What is required:
Report the number of lines in the records below that contain the word "closed", and nothing more.

*** Opening Study material ***

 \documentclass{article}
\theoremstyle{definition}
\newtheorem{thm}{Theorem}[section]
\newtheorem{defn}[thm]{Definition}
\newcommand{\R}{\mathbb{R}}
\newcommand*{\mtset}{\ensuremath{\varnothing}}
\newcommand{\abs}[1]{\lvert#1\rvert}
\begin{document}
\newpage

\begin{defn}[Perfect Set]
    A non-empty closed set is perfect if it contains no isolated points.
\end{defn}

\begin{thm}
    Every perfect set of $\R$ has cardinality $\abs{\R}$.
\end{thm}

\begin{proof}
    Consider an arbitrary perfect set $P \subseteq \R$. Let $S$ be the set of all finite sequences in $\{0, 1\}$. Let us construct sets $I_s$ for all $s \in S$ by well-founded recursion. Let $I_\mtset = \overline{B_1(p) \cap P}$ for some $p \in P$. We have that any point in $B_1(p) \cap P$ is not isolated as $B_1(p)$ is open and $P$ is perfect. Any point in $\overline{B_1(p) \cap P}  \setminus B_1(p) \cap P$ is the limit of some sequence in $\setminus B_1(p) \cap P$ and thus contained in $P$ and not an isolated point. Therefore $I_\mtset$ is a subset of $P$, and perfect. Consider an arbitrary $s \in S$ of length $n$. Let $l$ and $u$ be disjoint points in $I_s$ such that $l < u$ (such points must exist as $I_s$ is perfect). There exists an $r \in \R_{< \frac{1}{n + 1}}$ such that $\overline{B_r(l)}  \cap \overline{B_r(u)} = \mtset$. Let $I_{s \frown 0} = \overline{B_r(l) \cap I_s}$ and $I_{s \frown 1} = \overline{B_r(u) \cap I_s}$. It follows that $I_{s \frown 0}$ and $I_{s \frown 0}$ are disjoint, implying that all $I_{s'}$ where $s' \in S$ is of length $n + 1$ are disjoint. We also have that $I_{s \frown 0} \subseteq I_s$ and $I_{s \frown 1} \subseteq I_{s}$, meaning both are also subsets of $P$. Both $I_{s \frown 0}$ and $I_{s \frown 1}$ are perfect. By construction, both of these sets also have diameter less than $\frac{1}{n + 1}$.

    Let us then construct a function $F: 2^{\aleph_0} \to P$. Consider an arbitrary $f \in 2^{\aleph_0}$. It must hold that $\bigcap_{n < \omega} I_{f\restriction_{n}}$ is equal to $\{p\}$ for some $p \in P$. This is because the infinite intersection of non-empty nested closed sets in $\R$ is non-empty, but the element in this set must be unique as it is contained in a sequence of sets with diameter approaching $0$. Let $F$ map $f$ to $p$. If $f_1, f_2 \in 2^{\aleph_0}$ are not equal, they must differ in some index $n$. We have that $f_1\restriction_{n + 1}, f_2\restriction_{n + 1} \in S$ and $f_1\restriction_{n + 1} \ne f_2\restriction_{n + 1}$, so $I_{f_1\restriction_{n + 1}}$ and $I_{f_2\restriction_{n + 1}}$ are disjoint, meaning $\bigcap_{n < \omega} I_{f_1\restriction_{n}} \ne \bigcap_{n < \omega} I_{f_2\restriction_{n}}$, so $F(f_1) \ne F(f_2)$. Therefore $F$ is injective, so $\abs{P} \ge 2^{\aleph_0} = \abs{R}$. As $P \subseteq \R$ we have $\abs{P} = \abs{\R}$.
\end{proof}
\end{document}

*** Closing Study material ***

Task response:
2